* _Exercise directions_
Check every line of the entries for "mode", and copy the lines that hold it.

☆ ☆ ☆ ☆ ☆ ☆ ☆

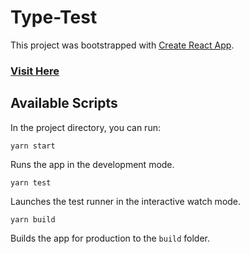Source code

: # Type-Test

This project was bootstrapped with [Create React App](https://github.com/facebook/create-react-app).

### [Visit Here](https://dhavalkotak.github.io/type-test/)

## Available Scripts

In the project directory, you can run:

```
yarn start
```

Runs the app in the development mode.

```
yarn test
```

Launches the test runner in the interactive watch mode.

```
yarn build
```

Builds the app for production to the `build` folder.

☆ ☆ ☆ ☆ ☆ ☆ ☆

* _Written response_
Runs the app in the development mode.
Launches the test runner in the interactive watch mode.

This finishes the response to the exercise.